Plain-text document sources:
•••
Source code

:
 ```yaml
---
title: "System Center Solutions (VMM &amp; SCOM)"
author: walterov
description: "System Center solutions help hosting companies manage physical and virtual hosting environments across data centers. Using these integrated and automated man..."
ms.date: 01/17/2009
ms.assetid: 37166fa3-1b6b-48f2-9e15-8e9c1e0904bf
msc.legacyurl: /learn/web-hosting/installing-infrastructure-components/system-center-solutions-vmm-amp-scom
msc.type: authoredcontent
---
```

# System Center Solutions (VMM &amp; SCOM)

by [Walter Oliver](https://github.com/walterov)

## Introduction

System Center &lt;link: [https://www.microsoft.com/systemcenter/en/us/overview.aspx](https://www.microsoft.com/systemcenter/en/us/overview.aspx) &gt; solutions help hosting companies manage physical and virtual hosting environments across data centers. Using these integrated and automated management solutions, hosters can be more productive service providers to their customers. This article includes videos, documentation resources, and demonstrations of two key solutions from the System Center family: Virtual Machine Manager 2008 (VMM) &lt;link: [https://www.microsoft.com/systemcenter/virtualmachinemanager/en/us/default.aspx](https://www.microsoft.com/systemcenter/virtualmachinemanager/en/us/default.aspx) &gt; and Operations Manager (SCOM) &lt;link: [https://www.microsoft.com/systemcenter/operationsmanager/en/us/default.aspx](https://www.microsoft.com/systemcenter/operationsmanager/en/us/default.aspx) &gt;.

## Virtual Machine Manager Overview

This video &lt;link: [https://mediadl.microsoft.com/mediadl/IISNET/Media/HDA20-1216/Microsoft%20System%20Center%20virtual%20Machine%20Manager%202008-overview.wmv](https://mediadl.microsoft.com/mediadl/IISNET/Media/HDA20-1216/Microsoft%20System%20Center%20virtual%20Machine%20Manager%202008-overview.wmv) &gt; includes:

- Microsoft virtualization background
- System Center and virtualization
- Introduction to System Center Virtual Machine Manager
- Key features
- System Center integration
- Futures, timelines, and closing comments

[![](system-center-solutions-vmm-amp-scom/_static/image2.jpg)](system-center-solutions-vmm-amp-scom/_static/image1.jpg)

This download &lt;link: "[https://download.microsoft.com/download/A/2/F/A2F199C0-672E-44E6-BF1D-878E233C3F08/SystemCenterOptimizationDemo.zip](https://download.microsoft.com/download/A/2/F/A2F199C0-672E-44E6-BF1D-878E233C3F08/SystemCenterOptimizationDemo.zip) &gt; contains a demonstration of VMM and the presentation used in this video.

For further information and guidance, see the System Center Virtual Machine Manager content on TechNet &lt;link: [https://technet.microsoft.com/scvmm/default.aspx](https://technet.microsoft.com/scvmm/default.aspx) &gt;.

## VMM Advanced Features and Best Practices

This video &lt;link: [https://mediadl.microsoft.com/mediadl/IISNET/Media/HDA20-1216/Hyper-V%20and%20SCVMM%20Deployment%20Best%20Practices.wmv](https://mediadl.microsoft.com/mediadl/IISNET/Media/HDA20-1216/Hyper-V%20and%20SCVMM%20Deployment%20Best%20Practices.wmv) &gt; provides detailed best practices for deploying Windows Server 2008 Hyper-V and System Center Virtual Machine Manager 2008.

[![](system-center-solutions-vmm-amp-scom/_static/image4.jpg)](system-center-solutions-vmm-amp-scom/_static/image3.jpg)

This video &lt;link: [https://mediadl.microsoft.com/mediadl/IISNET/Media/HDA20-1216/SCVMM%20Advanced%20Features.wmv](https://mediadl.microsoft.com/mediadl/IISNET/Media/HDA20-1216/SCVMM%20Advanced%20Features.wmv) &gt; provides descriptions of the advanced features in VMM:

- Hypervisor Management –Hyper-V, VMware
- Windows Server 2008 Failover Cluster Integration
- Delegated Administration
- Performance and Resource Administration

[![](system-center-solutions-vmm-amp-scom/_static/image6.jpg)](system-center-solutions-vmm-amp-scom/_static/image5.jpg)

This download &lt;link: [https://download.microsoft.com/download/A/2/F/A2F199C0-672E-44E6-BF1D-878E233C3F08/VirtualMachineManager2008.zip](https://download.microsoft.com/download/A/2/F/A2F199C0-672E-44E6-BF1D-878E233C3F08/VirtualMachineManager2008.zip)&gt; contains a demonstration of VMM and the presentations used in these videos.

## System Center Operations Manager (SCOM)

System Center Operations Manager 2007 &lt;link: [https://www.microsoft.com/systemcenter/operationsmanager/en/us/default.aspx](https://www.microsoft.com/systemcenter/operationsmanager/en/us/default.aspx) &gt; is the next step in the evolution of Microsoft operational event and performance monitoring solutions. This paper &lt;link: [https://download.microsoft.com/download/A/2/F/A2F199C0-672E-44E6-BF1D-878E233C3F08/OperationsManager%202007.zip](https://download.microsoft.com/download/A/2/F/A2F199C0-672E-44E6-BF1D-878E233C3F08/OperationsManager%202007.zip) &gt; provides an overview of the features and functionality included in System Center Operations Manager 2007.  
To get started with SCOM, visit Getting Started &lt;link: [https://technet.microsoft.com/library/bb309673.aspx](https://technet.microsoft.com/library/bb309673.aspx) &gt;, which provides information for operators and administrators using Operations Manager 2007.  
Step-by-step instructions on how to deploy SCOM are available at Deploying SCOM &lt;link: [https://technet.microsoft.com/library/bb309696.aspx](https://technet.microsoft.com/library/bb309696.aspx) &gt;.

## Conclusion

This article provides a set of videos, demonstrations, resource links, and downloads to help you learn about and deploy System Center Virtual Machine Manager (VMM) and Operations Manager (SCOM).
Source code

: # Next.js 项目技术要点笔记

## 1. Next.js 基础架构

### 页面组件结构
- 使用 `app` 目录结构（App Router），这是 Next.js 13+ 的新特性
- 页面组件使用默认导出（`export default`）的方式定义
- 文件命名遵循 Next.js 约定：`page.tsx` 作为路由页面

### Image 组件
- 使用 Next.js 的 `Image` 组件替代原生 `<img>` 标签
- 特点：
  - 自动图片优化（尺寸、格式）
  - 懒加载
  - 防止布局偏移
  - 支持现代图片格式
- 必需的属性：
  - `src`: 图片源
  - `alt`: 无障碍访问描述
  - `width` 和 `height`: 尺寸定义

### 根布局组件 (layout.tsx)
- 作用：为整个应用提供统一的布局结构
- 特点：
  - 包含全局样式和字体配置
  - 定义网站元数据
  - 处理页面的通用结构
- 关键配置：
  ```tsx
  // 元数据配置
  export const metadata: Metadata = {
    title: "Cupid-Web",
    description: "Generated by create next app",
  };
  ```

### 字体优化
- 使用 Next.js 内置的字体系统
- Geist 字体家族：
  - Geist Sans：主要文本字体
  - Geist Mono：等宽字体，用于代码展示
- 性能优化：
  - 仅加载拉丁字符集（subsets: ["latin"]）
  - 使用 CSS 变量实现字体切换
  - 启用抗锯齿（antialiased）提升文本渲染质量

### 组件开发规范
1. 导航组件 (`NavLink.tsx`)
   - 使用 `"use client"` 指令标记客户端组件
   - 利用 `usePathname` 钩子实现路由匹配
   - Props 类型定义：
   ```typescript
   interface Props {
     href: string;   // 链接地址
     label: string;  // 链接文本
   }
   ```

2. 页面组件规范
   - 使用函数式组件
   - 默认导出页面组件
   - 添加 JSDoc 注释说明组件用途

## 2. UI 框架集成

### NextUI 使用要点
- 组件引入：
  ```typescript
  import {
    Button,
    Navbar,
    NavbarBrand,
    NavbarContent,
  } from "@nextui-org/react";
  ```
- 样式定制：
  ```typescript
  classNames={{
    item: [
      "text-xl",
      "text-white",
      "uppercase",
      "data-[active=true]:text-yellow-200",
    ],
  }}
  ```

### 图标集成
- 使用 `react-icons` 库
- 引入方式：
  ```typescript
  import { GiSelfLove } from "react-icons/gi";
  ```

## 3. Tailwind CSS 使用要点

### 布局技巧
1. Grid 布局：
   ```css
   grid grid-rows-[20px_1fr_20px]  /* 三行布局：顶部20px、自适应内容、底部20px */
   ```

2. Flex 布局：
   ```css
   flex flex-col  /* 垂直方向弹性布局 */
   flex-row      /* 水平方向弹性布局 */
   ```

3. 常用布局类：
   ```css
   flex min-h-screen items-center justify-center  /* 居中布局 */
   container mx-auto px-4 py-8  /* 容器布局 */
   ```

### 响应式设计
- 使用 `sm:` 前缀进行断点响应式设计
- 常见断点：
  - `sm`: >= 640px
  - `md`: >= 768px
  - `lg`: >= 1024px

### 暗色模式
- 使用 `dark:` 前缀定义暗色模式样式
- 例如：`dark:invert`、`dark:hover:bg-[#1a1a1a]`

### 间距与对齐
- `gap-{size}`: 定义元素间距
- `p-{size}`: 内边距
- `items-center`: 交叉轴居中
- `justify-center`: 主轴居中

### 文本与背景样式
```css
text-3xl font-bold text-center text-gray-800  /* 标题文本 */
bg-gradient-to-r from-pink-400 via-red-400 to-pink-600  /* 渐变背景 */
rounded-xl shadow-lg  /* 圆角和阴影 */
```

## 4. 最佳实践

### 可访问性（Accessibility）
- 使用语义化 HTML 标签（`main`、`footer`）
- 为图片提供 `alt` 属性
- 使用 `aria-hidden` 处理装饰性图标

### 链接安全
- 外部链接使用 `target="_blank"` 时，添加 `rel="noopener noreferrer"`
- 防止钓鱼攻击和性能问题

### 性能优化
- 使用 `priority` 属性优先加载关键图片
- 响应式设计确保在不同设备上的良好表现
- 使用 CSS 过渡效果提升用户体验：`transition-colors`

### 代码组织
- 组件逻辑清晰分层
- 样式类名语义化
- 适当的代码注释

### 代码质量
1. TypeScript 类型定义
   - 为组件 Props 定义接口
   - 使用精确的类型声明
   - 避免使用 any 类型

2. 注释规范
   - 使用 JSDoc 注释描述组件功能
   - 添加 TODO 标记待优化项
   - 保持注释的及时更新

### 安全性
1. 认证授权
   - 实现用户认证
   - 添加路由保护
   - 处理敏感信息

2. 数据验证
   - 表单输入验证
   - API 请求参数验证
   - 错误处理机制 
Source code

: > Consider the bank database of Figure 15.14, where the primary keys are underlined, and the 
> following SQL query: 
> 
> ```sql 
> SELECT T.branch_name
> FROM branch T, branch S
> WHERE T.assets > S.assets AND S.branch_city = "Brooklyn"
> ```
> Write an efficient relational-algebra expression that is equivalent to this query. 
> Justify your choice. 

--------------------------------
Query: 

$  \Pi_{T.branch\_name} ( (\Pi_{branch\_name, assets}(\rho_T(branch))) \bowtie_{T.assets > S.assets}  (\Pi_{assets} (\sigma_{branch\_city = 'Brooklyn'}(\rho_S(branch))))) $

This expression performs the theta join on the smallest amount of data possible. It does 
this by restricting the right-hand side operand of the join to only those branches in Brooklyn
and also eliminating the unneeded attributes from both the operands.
•••
Exercise requirements
If a line in the records includes the string "demonstrations", copy it.

Reply
System Center &lt;link: [https://www.microsoft.com/systemcenter/en/us/overview.aspx](https://www.microsoft.com/systemcenter/en/us/overview.aspx) &gt; solutions help hosting companies manage physical and virtual hosting environments across data centers. Using these integrated and automated management solutions, hosters can be more productive service providers to their customers. This article includes videos, documentation resources, and demonstrations of two key solutions from the System Center family: Virtual Machine Manager 2008 (VMM) &lt;link: [https://www.microsoft.com/systemcenter/virtualmachinemanager/en/us/default.aspx](https://www.microsoft.com/systemcenter/virtualmachinemanager/en/us/default.aspx) &gt; and Operations Manager (SCOM) &lt;link: [https://www.microsoft.com/systemcenter/operationsmanager/en/us/default.aspx](https://www.microsoft.com/systemcenter/operationsmanager/en/us/default.aspx) &gt;.
This article provides a set of videos, demonstrations, resource links, and downloads to help you learn about and deploy System Center Virtual Machine Manager (VMM) and Operations Manager (SCOM).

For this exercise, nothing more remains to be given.